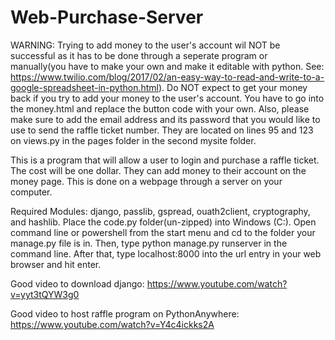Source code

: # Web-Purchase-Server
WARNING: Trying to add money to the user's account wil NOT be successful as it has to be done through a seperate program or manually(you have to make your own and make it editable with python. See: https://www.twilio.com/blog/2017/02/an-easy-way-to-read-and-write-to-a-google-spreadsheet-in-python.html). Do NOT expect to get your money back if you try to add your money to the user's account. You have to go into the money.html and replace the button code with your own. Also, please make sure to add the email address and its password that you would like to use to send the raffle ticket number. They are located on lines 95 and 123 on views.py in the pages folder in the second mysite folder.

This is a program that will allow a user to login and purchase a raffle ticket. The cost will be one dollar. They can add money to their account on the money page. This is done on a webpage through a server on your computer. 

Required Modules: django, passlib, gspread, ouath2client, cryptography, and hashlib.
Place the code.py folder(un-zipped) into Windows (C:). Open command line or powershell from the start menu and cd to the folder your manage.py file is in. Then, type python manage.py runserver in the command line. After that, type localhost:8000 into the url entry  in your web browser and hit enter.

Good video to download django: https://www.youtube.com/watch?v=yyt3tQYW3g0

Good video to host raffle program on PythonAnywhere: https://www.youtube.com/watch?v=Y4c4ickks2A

═══

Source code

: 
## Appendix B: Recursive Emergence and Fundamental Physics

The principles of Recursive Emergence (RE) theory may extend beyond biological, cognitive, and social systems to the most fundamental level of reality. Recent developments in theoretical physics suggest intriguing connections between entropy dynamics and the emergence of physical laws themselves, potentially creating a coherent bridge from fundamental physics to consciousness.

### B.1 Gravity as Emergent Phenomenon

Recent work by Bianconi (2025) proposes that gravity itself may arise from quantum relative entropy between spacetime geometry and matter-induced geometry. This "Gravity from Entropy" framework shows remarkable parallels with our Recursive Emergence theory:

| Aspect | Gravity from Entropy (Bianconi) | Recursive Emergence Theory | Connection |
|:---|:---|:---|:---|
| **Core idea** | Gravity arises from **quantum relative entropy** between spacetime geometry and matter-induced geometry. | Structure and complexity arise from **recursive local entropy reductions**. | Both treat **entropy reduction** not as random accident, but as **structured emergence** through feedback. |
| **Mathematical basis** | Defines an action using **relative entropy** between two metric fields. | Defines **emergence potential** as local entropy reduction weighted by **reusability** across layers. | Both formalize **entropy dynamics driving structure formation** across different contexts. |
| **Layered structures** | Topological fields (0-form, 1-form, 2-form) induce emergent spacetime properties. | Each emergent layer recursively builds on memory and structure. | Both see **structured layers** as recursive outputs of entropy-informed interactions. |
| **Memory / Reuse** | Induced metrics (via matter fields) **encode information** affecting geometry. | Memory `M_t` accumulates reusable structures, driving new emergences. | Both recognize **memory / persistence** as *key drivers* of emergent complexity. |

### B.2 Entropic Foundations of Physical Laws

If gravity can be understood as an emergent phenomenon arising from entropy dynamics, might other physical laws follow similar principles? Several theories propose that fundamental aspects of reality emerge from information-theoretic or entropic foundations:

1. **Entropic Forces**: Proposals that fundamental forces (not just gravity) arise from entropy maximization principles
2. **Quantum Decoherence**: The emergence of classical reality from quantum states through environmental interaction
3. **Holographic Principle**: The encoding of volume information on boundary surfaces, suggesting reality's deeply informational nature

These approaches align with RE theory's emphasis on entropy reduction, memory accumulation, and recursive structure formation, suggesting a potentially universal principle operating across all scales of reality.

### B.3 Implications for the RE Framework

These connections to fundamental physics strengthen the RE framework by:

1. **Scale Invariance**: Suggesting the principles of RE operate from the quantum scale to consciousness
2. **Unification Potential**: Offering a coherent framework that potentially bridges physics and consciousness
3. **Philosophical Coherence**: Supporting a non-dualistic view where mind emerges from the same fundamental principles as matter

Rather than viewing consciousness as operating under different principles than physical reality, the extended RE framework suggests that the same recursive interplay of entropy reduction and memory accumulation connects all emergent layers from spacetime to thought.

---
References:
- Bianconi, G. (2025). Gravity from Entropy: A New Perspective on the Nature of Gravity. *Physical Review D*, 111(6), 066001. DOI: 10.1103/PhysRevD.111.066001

═══

| Exercise aim |
Above are the records. Print exactly, and only, the lines from the line with "Good video to download" to the line with "Good video to host", both inclusive.

| Solution to the exercise |
Good video to download django: https://www.youtube.com/watch?v=yyt3tQYW3g0

Good video to host raffle program on PythonAnywhere: https://www.youtube.com/watch?v=Y4c4ickks2A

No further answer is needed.